You can no longer post new replies to this discussion. If you have a question you can start a new discussion

Confusion about the cycles in streamline

In streamline, multiple counters use cycles,e.g.
 MaliGPUCyclesGPUActive,MaliGPUCyclesNonFragmentQueueActive,MaliGPUCyclesFragmentQueueActive,MaliCoreTextureCyclesTexturingActive
.

In my understanding, these cycles describe the time consumption on the time axis, not the sum of the clock overhead of the real physical units.


If my understanding is correct, how is the cost of specific units such as texture units calculated? For example, there are two texture units working at the same time, and each consumes 1 cycle. At this time, is the cycle of the texture unit 1 or 2? In theory, if it is still according to my understanding, it is 1, but is this correct?


In addition, this cycles should be the sum of the clocks consumed by various loads in the ppt above. It is mentioned that the frequency of GPU and GPU cycles are compared to understand the load of the GPU, but this comparison is wrong with my understand above, because cycles are not sum of cycles of parallel multiple loads,but the span of the timeline.

  • Hi Shawn,   The GPU has many parallel queues and pipelines. Many of the counters show "something was running" in a particular queue, others show actual unit utilization of a particular block in the hardware.  

    Queues can contain multiple parallel units. And parallel units can be used concurrently by multiple queues, so in general things *don't* sum together in any meaningful way.   I'd start by reading though one of our counter guides, the diagrams help explain the hierarchy a little more. For example, for Mali-G77:  

     If my understanding is correct, how is the cost of specific units such as texture units calculated? For example, there are two texture units working at the same time, and each consumes 1 cycle.  

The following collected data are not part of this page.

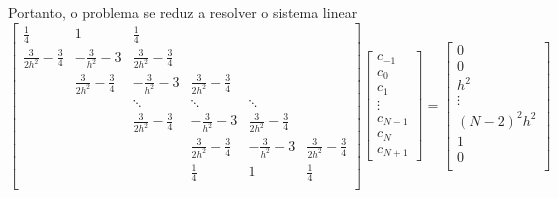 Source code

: \documentclass{article}
\begin{document}
    Portanto, o problema se reduz a resolver o sistema linear
    $$
        \begin{bmatrix}
            \frac{1}{4} & 1 & \frac{1}{4} & & & \\
            \frac{3}{2h^2} - \frac{3}{4} & -\frac{3}{h^2} - 3 & \frac{3}{2h^2} - \frac{3}{4} & & & \\
            & \frac{3}{2h^2} - \frac{3}{4} & -\frac{3}{h^2} - 3 & \frac{3}{2h^2} - \frac{3}{4} & & \\
            & & \ddots & \ddots & \ddots & \\
            & & \frac{3}{2h^2} - \frac{3}{4} & -\frac{3}{h^2} - 3 & \frac{3}{2h^2} - \frac{3}{4} & \\
            & & &  \frac{3}{2h^2} - \frac{3}{4} & -\frac{3}{h^2} - 3 & \frac{3}{2h^2} - \frac{3}{4} \\
            & & & \frac{1}{4} & 1 & \frac{1}{4} \\
        \end{bmatrix} \begin{bmatrix}
            c_{-1} \\
            c_0 \\
            c_1 \\
            \vdots \\
            c_{N-1} \\
            c_N \\
            c_{N+1}
        \end{bmatrix} = \begin{bmatrix}
            0 \\
            0 \\
            h^2 \\
            \vdots \\
            (N - 2)^2h^2 \\
            1 \\
            0 \\
        \end{bmatrix}
    $$
\end{document}
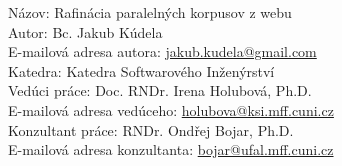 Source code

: 
\frenchspacing

Názov: Rafinácia paralelných korpusov z webu \\
Autor: Bc. Jakub Kúdela \\
E-mailová adresa autora: \url{jakub.kudela@gmail.com} \\
Katedra: Katedra Softwarového Inženýrství \\
Vedúci práce: Doc. RNDr. Irena Holubová, Ph.D. \\
E-mailová adresa vedúceho: \url{holubova@ksi.mff.cuni.cz} \\
Konzultant práce: RNDr. Ondřej Bojar, Ph.D. \\
E-mailová adresa konzultanta: \url{bojar@ufal.mff.cuni.cz}

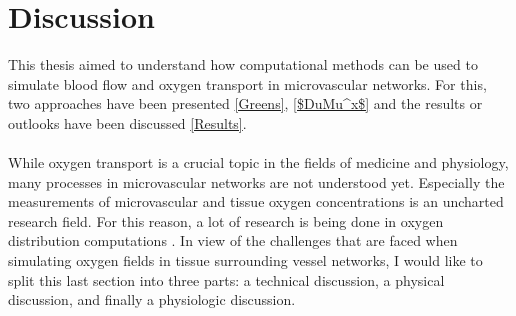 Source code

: 

\newpage
\newpage
\section{Discussion}

This thesis aimed to understand how computational methods can be used to simulate blood flow and oxygen transport in microvascular networks. For this, two approaches have been presented \ref{Greens}, \ref{$DuMu^x$} and the results or outlooks have been discussed \ref{Results}.\\
\\While oxygen transport is a crucial topic in the fields of medicine and physiology, many processes in microvascular networks are not understood yet. Especially the measurements of microvascular and tissue oxygen concentrations is an uncharted research field. For this reason, a lot of research is being done in oxygen distribution computations \cite{goldman2001computational, lee2017accounting, kreuzer1982oxygen, secomb1993analysis} . In view of the challenges that are faced when simulating oxygen fields in tissue surrounding vessel networks, I would like to split this last section into three parts: a technical discussion, a physical discussion, and finally a physiologic discussion.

    Shader core counters are shown "per core", so they are frequency normalized for the target GPU. You don't need to worry about shader core count - you can just compare with frequency. Similarly, if a shader core has e.g. two arithmetic pipelines, counters are only shown for pipeline zero. Workload across the parallel units will be ~equal, and showing only unit zero also means that the data is implicitly normalized and can be compared directly with frequency.    

    HTH, 
    Pete